Afremov argued that Jarayan willfully disobeyed the Order and that the Court should
exercise its civil and criminal contempt powers over Jarayan. (See Pl.’s Mem. in Supp. of
Mot. for an Order to Show Cause Why Def. Jarayan Should Not Be Held in Contempt of
Court, at 1, 4 [Doc. No. 153].) The motion was referred to the Magistrate Judge pursuant to
28 U.S.C. § 636 [Doc. No. 157]. While Jarayan did not file a written response, he did
appear by telephone at the hearing. (See Bardwell Aff., Ex. 1 (Tr. of May 30, 2013, Mot.
Hrg.) 2:6–7 [Doc. No. 176].)
On May 30, 2013, the Magistrate Judge issued an Order staying and holding in
abeyance Afremov’s motion (“May 30 Order”). (Order dated May 30, 2013, at 5 [Doc. No.

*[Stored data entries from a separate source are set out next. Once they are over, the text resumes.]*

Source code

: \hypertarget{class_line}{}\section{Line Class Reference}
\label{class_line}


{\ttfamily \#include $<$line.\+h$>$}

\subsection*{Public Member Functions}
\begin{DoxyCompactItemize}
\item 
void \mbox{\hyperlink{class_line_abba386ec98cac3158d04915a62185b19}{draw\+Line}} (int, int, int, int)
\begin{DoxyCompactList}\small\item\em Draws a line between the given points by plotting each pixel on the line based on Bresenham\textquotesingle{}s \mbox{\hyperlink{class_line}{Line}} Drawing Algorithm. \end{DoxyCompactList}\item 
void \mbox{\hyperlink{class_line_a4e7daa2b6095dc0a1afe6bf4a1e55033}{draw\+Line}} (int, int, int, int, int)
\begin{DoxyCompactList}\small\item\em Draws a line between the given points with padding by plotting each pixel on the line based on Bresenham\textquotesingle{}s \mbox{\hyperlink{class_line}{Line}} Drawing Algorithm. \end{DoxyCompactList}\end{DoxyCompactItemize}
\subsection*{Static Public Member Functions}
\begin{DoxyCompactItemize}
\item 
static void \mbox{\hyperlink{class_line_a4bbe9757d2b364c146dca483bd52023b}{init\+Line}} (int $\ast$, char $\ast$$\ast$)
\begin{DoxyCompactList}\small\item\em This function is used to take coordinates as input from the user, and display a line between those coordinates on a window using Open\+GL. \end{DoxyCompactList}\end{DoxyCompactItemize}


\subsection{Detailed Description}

162].) The Magistrate Judge ordered Jarayan to provide the following information and
4
documentation within ten days of service in order to be in compliance with the Receivership
Order:
a.
Ownership of the Armenian Property
i. Any and all documents pertaining to the ownership of the
Armenian Property after Jarayan’s purchase, including but not
limited to title, title transfers, and any encumbrances against the
Armenian Property.
b.
Regarding the Sale of the Armenian Property
i.
ii.
c.
Any and all documents pertaining to the sale of the Armenian
Property, including but not limited to advertisements placed
for the Armenian Property, sales documents, purchasing
documents, relevant loans, and purchase agreements or
contracts.
Any and all documents containing the seller’s identity,
purchaser’s identity, amount or consideration provided in
exchange for the Armenian Property, description of the
property sold, currency in which payment was tendered, and
how the purchaser tendered payment (serial payments, loan
agreements, any relevant interest agreements, wire transfer,
cash, check, etc.).
Regarding the Proceeds from the Sale of the Armenian Property
i.
An accounting of all proceeds received for the sale of the
Armenian Property, including any subsequent transactions
[involving] the proceeds (payment of other debts, purchase of
other property, savings, investment, etc.).
ii.
To the extent Jarayan used the proceeds to pay down his own
debts, documentation evidencing the date the debt was
incurred, what it was incurred for, to whom the debt was
owed, any relevant interest or penalty payments that attached
to the debt, original due date of the debt, date the debt was
paid with the sale proceeds, to whom the debt was paid,
currency in which payment was tendered, how payment was
tendered (serial payments, loan agreements, any relevant
interest agreements, wire transfer, cash, check, etc.).
5
(Id. at 6–7.)
On August 1, 2013, Afremov sent a letter to the Magistrate Judge, in which he
stated that Jarayan had provided documentation that the property had been sold prior to
entry of the Receivership Order. (Order dated Aug. 20, 2013, at 2 [Doc. No. 164].) The
Magistrate Judge again ordered the motion to be stayed and held in abeyance and
requested that Afremov re-file his motion for an order to show cause in light of the
additional facts provided by Jarayan. (Id.)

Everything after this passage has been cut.